━━ RECORDS FOR THIS TASK ━━

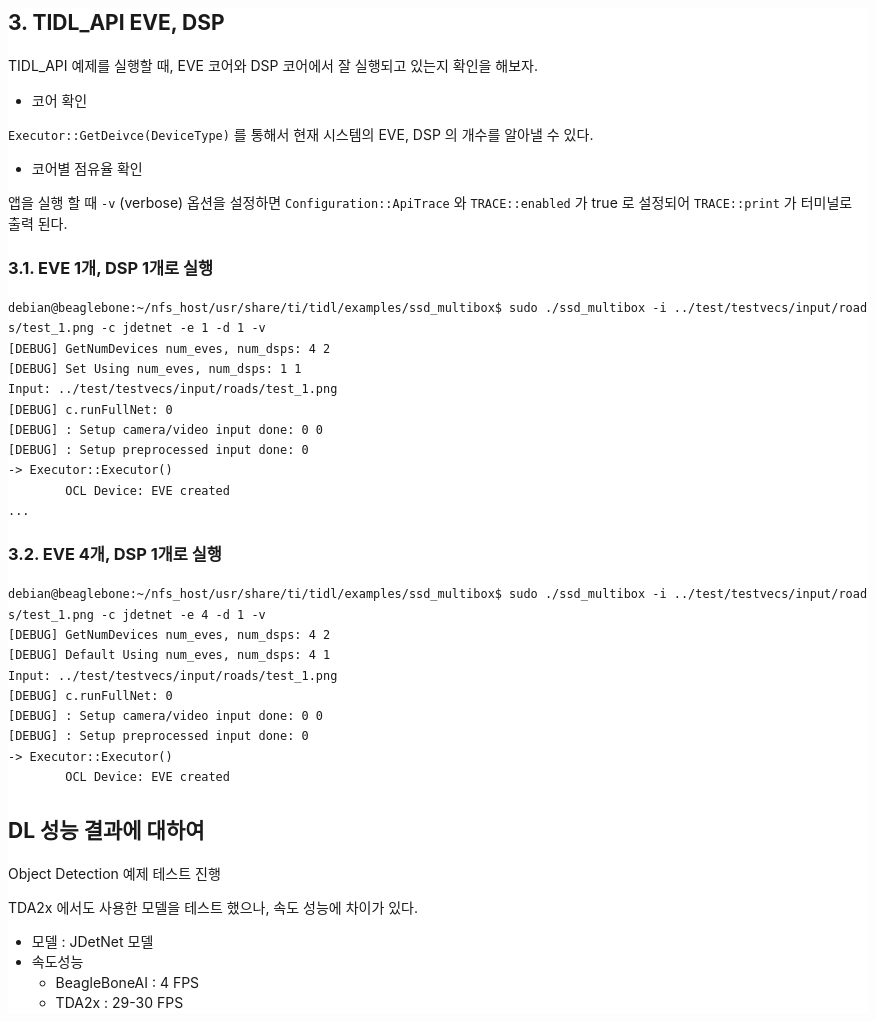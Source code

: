 ## 3. TIDL_API EVE, DSP

TIDL_API 예제를 실행할 때, EVE 코어와 DSP 코어에서 잘 실행되고 있는지 확인을 해보자. 

- 코어 확인

`Executor::GetDeivce(DeviceType)` 를 통해서 현재 시스템의 EVE, DSP 의 개수를 알아낼 수 있다. 

- 코어별 점유율 확인

앱을 실행 할 때 `-v` (verbose) 옵션을 설정하면 `Configuration::ApiTrace` 와 `TRACE::enabled` 가 true 로 설정되어 `TRACE::print` 가 터미널로 출력 된다.

### 3.1. EVE 1개, DSP 1개로 실행

```
debian@beaglebone:~/nfs_host/usr/share/ti/tidl/examples/ssd_multibox$ sudo ./ssd_multibox -i ../test/testvecs/input/roads/test_1.png -c jdetnet -e 1 -d 1 -v
[DEBUG] GetNumDevices num_eves, num_dsps: 4 2
[DEBUG] Set Using num_eves, num_dsps: 1 1
Input: ../test/testvecs/input/roads/test_1.png
[DEBUG] c.runFullNet: 0
[DEBUG] : Setup camera/video input done: 0 0
[DEBUG] : Setup preprocessed input done: 0
-> Executor::Executor()
        OCL Device: EVE created
...
```

### 3.2. EVE 4개, DSP 1개로 실행

```
debian@beaglebone:~/nfs_host/usr/share/ti/tidl/examples/ssd_multibox$ sudo ./ssd_multibox -i ../test/testvecs/input/roads/test_1.png -c jdetnet -e 4 -d 1 -v
[DEBUG] GetNumDevices num_eves, num_dsps: 4 2
[DEBUG] Default Using num_eves, num_dsps: 4 1
Input: ../test/testvecs/input/roads/test_1.png
[DEBUG] c.runFullNet: 0
[DEBUG] : Setup camera/video input done: 0 0
[DEBUG] : Setup preprocessed input done: 0
-> Executor::Executor()
        OCL Device: EVE created
```

## DL 성능 결과에 대하여

Object Detection 예제 테스트 진행

TDA2x 에서도 사용한 모델을 테스트 했으나, 속도 성능에 차이가 있다. 

- 모델 : JDetNet 모델
- 속도성능
  - BeagleBoneAI : 4 FPS
  - TDA2x : 29-30 FPS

━━━

Your task is to repeat the records exactly. Images do not belong in the copy.

## TASK SOLUTION
Source code

: ## 3. TIDL_API EVE, DSP

TIDL_API 예제를 실행할 때, EVE 코어와 DSP 코어에서 잘 실행되고 있는지 확인을 해보자. 

- 코어 확인

`Executor::GetDeivce(DeviceType)` 를 통해서 현재 시스템의 EVE, DSP 의 개수를 알아낼 수 있다. 

- 코어별 점유율 확인

앱을 실행 할 때 `-v` (verbose) 옵션을 설정하면 `Configuration::ApiTrace` 와 `TRACE::enabled` 가 true 로 설정되어 `TRACE::print` 가 터미널로 출력 된다.

### 3.1. EVE 1개, DSP 1개로 실행

```
debian@beaglebone:~/nfs_host/usr/share/ti/tidl/examples/ssd_multibox$ sudo ./ssd_multibox -i ../test/testvecs/input/roads/test_1.png -c jdetnet -e 1 -d 1 -v
[DEBUG] GetNumDevices num_eves, num_dsps: 4 2
[DEBUG] Set Using num_eves, num_dsps: 1 1
Input: ../test/testvecs/input/roads/test_1.png
[DEBUG] c.runFullNet: 0
[DEBUG] : Setup camera/video input done: 0 0
[DEBUG] : Setup preprocessed input done: 0
-> Executor::Executor()
        OCL Device: EVE created
...
```

### 3.2. EVE 4개, DSP 1개로 실행

```
debian@beaglebone:~/nfs_host/usr/share/ti/tidl/examples/ssd_multibox$ sudo ./ssd_multibox -i ../test/testvecs/input/roads/test_1.png -c jdetnet -e 4 -d 1 -v
[DEBUG] GetNumDevices num_eves, num_dsps: 4 2
[DEBUG] Default Using num_eves, num_dsps: 4 1
Input: ../test/testvecs/input/roads/test_1.png
[DEBUG] c.runFullNet: 0
[DEBUG] : Setup camera/video input done: 0 0
[DEBUG] : Setup preprocessed input done: 0
-> Executor::Executor()
        OCL Device: EVE created
```

## DL 성능 결과에 대하여

Object Detection 예제 테스트 진행

TDA2x 에서도 사용한 모델을 테스트 했으나, 속도 성능에 차이가 있다. 

- 모델 : JDetNet 모델
- 속도성능
  - BeagleBoneAI : 4 FPS
  - TDA2x : 29-30 FPS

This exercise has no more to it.